An old technology, but one filled with curiostiy (and in one case, fear and loathing) is chemical beverage sterilising, using a chemical to treat the juice so that it will not spoil if kept tightly sealed. A version of this is in practise around the world, with ultra sulphiting and subsequent sulphite distillation. You take fresh juice, and add a stupendous overdose of sulphite to it, a hundred times more than you'd add to anything you wanted to drink again. It renders the juice inert, nothing can grow and it even bleaches red grape juice completely white. You can store it at room temperature indefinitely and it will neither spoil nor oxidise. When you want to use it, you simply run it through a cone distillation unit and poof! The sulphite is extracted without leaving any residue, and the juice is as fresh and ready-to-use as the day it was pressed.
I'm not aware of any wine kit company using ultra-sulphiting in their own facility, but some of the major juice suppliers use the process to store juice year-round--not just for kits, but for wineries around the world. The big hold-up is the cost of the cone: they're very expensive and require substantial infrastructure. Unless you're keeping the cone busy reducing alcohol or volatile acidity for wineries, it's too expensive to amortise its use just for juice production.

Wanna take 'er for a spin?
Still, the technology is useful, if mostly on the head-end of juice supply.
The fear and loathing part comes from a problematic beverage sterilant called Dimethyl Dicarbonate. It was invented by a subsidiary of Bayer chemicals, DMDC is a legally allowed 'beverage sterilant'. Added (very, very carefully) to wine it instantly kills every single living organism dead as a doornail, because it's hideously poisonous. Pound for pound you might as well snort nerve gas as huff the stuff out of the bottle.
So why use it when it's so lethal? Because as soon as it hits a low pH environment (ie, grape juice or wine) it hydrolises down into unimportant levels of relatively innocuous compounds. Poof, it's gone, but meanwhile your juice is sterile and pure as the driven snow. There are companies specialising in mobile dosing lines that go around to wineries to add DMDC to the tanks (this prevents the winery from having to handle the raw DMDC and reduces worker's comp liability) and many of the wines you may have purchased that say 'unfiltered' have been dosed with it to increase bottle stability.

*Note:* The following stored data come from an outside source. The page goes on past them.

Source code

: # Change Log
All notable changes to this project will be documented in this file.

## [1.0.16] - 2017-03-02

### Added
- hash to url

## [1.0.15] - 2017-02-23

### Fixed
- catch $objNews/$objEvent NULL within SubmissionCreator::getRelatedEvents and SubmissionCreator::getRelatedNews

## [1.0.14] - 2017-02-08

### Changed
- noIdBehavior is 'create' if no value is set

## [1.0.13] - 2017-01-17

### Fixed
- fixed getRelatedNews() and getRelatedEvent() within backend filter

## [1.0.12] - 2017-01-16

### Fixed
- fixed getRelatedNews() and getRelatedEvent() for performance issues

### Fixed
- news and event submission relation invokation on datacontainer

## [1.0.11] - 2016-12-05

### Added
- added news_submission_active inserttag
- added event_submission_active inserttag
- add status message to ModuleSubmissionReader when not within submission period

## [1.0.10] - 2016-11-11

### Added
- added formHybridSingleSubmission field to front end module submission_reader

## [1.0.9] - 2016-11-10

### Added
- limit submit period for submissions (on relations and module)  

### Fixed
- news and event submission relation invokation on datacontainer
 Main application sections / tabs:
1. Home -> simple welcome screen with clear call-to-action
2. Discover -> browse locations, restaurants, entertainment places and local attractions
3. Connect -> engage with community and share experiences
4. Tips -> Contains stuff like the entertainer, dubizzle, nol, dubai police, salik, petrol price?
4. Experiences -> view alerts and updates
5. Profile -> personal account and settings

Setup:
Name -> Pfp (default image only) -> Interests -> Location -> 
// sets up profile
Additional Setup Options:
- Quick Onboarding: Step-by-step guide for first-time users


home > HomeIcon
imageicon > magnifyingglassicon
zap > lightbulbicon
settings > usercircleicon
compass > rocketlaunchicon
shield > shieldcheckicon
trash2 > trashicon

I experimented with the Velcorin brand of DMDC over 15 years ago at another company. I took a 23 litre pail of freshly pressed French Colombard juice, innoculated it with a very strong culture of Lalvin EC1118 yeast (a potent, virtually unstoppable fermenter) waited until staining indicated >10 million live yeast cells per millilitre of volume, donned a space suit inside our flow-booth and dosed the bucket with the specified amount, stirred and sealed it, placing it next to another bucket, similarly dosed with yeast but not hit with Velcorin.
In 72 hours the control bucket had fermented dry. The dosed bucket showed zero live cells. Three months later I bottled the control bucket, and the dosed bucket still had not fermented. I opened it, dosed it with EC1118 and it started fermenting immediately. At three months/six months/1 year the wines were identical.

Velcorin dosing machine--looks like soft-serve to me
So why don't we use it? It's hard to market a kit that has to declare on the label, 'Now with deadly poison!' As non-standard food repackagers we have to declare everything add do to our products right on the label, whether they stay in the bag or not. Because labelling laws are very different for wine, wineries are not obligated to disclose DMDC use--it's not in the finished product, it's not on the label.
So what's in the future? Probably not regulatory changes that will allow us to use Velcorin any time soon, but the future always brings new ideas and new challenges. I hope I'll always be around to see the next great step, in a long line coming down from Uncle Louis.